"No act of kindness, no matter how small, is ever wasted." — Aesop
As my husband and I hurried through the grocery store parking lot the other night in a devilishly cold wind, a Christmas card blew across our path. A message was scrawled in a child’s unsteady hand: “Merry Christmas from Nathan. B”
The card distracted my racing brain for a moment from the nagging thoughts of all the Christmas prep left to do — cards to sign, gifts to wrap, cookies to thaw, tree to trim — and I wondered who might have given it and by whom it was received.
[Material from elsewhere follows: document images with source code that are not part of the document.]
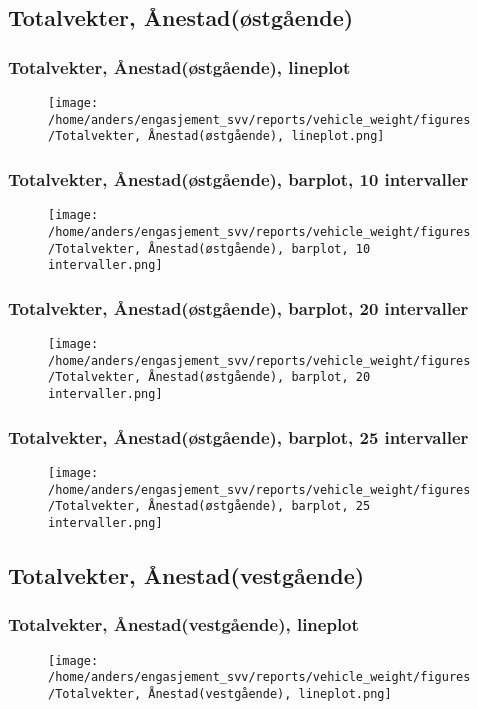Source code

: \documentclass{article}
\begin{document}
\subsection{Totalvekter, Ånestad(østgående)}
\subsubsection{Totalvekter, Ånestad(østgående), lineplot}
\begin{figure}[H]
\centering
\texttt{[image: /home/anders/engasjement\_svv/reports/vehicle\_weight/figures/Totalvekter, Ånestad(østgående), lineplot.png]}
\end{figure}
\subsubsection{Totalvekter, Ånestad(østgående), barplot, 10 intervaller}
\begin{figure}[H]
\centering
\texttt{[image: /home/anders/engasjement\_svv/reports/vehicle\_weight/figures/Totalvekter, Ånestad(østgående), barplot, 10 intervaller.png]}
\end{figure}
\subsubsection{Totalvekter, Ånestad(østgående), barplot, 20 intervaller}
\begin{figure}[H]
\centering
\texttt{[image: /home/anders/engasjement\_svv/reports/vehicle\_weight/figures/Totalvekter, Ånestad(østgående), barplot, 20 intervaller.png]}
\end{figure}
\subsubsection{Totalvekter, Ånestad(østgående), barplot, 25 intervaller}
\begin{figure}[H]
\centering
\texttt{[image: /home/anders/engasjement\_svv/reports/vehicle\_weight/figures/Totalvekter, Ånestad(østgående), barplot, 25 intervaller.png]}
\end{figure}
\subsection{Totalvekter, Ånestad(vestgående)}
\subsubsection{Totalvekter, Ånestad(vestgående), lineplot}
\begin{figure}[H]
\centering
\texttt{[image: /home/anders/engasjement\_svv/reports/vehicle\_weight/figures/Totalvekter, Ånestad(vestgående), lineplot.png]}
\end{figure}
\end{document}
I was sorry that the card — some child’s act of thoughtfulness — had obviously blown out of someone’s car or bag and was sent hurtling into the wind.
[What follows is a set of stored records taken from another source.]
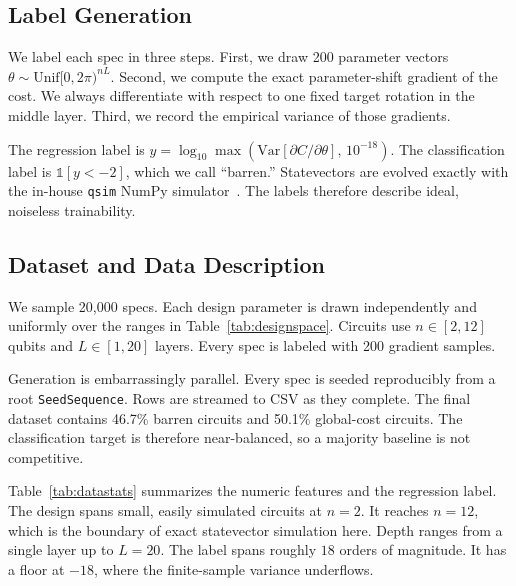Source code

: \documentclass[quantumrep,article,submit,pdftex,oneauthor]{Definitions/mdpi}
\newcommand{\Nrows}{20{,}000}
\newcommand{\Nspecs}{20{,}000}
\newcommand{\Samples}{200}
\newcommand{\QubitLo}{2}
\newcommand{\QubitHi}{12}
\newcommand{\LayerLo}{1}
\newcommand{\LayerHi}{20}
\newcommand{\GlobalFrac}{50.1}
\newcommand{\BarrenFrac}{46.7}
\begin{document}
\subsection{Label Generation}
We label each spec in three steps. First, we draw \Samples{} parameter vectors
$\theta\sim\mathrm{Unif}[0,2\pi)^{nL}$. Second, we compute the exact
parameter-shift gradient of the cost. We always differentiate with respect to one
fixed target rotation in the middle layer. Third, we record the empirical
variance of those gradients.

The regression label is
$y=\log_{10}\max(\mathrm{Var}[\partial C/\partial\theta],\,10^{-18})$. The
classification label is $\mathbb{1}[y<-2]$, which we call ``barren.''
Statevectors are evolved exactly with the in-house \texttt{qsim} NumPy
simulator~\cite{eshyana2026}. The labels therefore describe ideal, noiseless
trainability.

\subsection{Dataset and Data Description}
We sample \Nspecs{} specs. Each design parameter is drawn independently and
uniformly over the ranges in Table~\ref{tab:designspace}. Circuits use
$n\in[\QubitLo,\QubitHi]$ qubits and $L\in[\LayerLo,\LayerHi]$ layers. Every spec
is labeled with \Samples{} gradient samples.

Generation is embarrassingly parallel. Every spec is seeded reproducibly from a
root \texttt{SeedSequence}. Rows are streamed to CSV as they complete. The final
dataset contains \BarrenFrac{}\% barren circuits and \GlobalFrac{}\% global-cost
circuits. The classification target is therefore near-balanced, so a majority
baseline is not competitive.

\begin{table}[H]
\caption{Sampled design space. Each spec draws these parameters independently and
uniformly.\label{tab:designspace}}
\centering

\end{table}

Table~\ref{tab:datastats} summarizes the numeric features and the regression
label. The design spans small, easily simulated circuits at $n=2$. It reaches
$n=12$, which is the boundary of exact statevector simulation here. Depth ranges
from a single layer up to $L=20$. The label spans roughly $18$ orders of
magnitude. It has a floor at $-18$, where the finite-sample variance underflows.

\begin{table}[H]
\caption{Descriptive statistics of the numeric features and the trainability label
over all \Nrows{} circuits.\label{tab:datastats}}
\centering

\end{table}
\end{document}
We make much of kindness this time of year, and the news is filled with stories of good deeds and charitable giving, of holiday toy drives and food bank collections.
But imagine if we treated each other every day as if it was Christmas, offering up that extra touch of goodwill and generosity — and not just to friends and loved ones, but strangers as well.
In fact, in my experience, most people are very, very kind.
Since I’ve started writing this column, I have been the beneficiary of so many kindnesses from readers that I couldn’t possibly recount them all. I’ve felt a real sense of community that is not always what you expect when you are sitting solitarily and typing at a keyboard, often about things that aren’t warm and fuzzy.
Earle phoned the other day, out of the blue.
“I had to call and ask, how is Lucci?” he said, referring to the sweet little mutt we adopted from Humane Services last year, who has a serious autoimmune disorder. “What medications is he taking? Is he doing OK?”
Since I’ve started writing this column, I have been the beneficiary of so many kindnesses from readers that I couldn’t possibly recount them all.
When I wrote about the loss of our last dog, Willie, three years ago, I received an electronic torrent of condolences, empathy, poems about pet heaven, photos of beloved pets, letters of encouragement and stories of your own experiences with grief.
After a column about my husband’s heart attack, he and I would often get stopped in the grocery store or in the park by people asking about his health. That the interest was well-intentioned and not merely inquisitive was clear, and greatly appreciated.
Pieces I’ve written about a parent’s death or a loved one’s struggle with dementia have elicited warm reactions from readers about their own losses, often accompanied by sound advice or a fresh perspective, and for that I am grateful.
A doctor whose letter to the editor I shepherded through the publication process came to the visitation after my father died, though he and I had never met before.
A lovely retired professor dropped by one day with the gift of a reverse dictionary that he and his wife thought I might enjoy. And I do.
Linda Clarke, whose battle to have the cost of crucial dental surgery covered by the government has been documented in this paper, dropped off two beautiful cakes she baked, despite the fact that she herself would have been unable to eat them.
Just a few months before this province suffered the tragic loss of author/scholar/supreme wit Patrick O’Flaherty, he sent me a copy of his latest book as thanks for having helped him post something to our website.
For every troll’s nasty tweet likening my work in this paper as barely being worthy of serving as a wrapper for dog poop (OK, so there’s only been the one of those so far), there are hundreds more messages offering encouragement, insight, invigorating counter-argument, constructive criticism, humour and thoughtfulness.
Thank you, readers, for letting your generous hearts shine through, every day of the year.
Kindness need never be confined to one season; it is, as Aesop noted, never wasted.
The Christmas card from Nathan. B has a new home on our coffee table.
Merry Christmas to him, and to all of you.